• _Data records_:
....

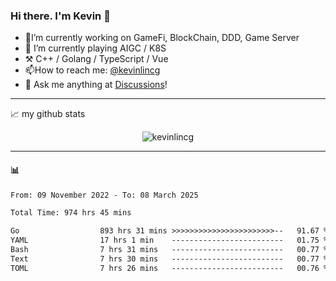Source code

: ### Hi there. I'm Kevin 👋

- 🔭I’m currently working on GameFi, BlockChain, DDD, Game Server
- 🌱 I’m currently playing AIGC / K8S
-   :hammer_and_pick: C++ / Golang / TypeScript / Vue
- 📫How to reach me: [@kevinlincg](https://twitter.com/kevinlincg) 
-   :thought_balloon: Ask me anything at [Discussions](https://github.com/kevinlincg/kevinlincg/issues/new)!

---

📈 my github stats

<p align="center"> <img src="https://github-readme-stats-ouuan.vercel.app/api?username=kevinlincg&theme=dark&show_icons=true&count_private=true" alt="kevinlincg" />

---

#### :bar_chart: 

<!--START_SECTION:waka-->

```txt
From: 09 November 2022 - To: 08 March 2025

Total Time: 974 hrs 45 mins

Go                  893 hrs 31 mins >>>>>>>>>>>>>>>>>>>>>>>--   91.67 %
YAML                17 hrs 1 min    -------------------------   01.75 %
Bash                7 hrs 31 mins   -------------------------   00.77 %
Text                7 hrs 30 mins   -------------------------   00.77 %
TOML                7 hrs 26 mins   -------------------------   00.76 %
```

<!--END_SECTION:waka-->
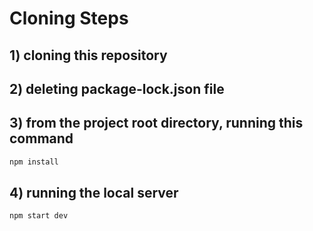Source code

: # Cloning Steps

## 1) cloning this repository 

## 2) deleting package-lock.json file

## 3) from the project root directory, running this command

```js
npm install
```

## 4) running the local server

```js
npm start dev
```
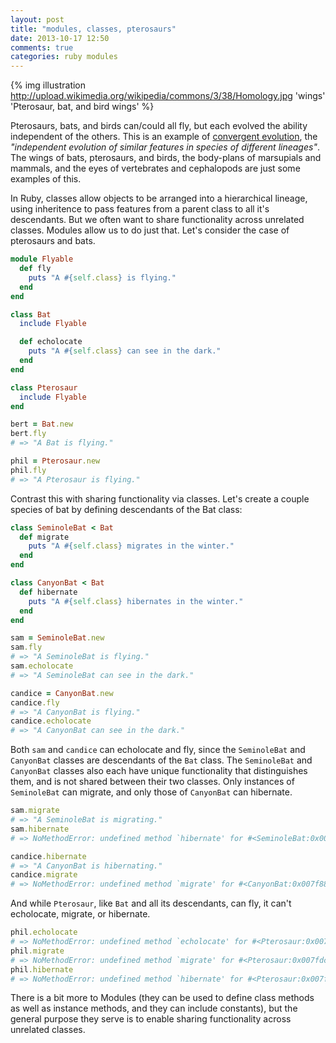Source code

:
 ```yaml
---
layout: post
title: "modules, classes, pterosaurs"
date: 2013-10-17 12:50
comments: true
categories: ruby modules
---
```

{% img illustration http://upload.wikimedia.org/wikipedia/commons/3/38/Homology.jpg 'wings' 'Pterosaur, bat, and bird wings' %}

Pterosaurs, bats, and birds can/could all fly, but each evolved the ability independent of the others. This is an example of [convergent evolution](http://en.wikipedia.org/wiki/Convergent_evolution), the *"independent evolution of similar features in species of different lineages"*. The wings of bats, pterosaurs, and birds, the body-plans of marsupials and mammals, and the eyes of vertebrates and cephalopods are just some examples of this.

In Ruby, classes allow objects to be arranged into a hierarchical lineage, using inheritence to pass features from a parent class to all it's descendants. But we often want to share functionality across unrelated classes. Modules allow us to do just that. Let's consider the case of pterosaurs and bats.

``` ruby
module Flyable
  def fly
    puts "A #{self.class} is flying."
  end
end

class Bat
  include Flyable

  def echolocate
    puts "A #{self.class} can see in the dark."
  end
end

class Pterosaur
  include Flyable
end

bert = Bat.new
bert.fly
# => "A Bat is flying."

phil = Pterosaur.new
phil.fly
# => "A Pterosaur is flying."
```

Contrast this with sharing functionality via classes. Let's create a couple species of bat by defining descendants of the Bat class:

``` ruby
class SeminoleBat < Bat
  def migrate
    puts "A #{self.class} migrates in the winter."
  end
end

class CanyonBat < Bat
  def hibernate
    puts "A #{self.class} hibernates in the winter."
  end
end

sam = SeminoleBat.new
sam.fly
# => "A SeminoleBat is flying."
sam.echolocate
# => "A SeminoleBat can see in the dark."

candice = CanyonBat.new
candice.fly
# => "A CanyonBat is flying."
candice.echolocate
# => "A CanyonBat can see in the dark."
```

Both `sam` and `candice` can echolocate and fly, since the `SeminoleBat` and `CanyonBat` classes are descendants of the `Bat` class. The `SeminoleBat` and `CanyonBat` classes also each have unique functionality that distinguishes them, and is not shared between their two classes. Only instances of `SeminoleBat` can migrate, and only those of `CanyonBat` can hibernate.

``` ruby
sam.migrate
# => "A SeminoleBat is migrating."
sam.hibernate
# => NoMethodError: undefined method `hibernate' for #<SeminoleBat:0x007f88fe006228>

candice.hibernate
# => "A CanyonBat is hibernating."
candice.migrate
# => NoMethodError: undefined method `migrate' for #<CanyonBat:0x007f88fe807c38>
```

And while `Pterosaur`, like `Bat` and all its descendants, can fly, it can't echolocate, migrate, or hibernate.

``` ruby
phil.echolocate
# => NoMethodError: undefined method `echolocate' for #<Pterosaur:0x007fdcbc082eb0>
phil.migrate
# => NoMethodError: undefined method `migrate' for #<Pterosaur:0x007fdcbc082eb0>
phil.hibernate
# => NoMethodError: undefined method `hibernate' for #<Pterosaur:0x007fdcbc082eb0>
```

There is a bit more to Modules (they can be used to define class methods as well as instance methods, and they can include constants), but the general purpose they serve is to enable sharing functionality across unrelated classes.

....

• _Task objective_: From the data above, copy out every line with the string "mins" in it.

• _Response to the exercise_:
Total Time: 974 hrs 45 mins
Go                  893 hrs 31 mins >>>>>>>>>>>>>>>>>>>>>>>--   91.67 %
Bash                7 hrs 31 mins   -------------------------   00.77 %
Text                7 hrs 30 mins   -------------------------   00.77 %
TOML                7 hrs 26 mins   -------------------------   00.76 %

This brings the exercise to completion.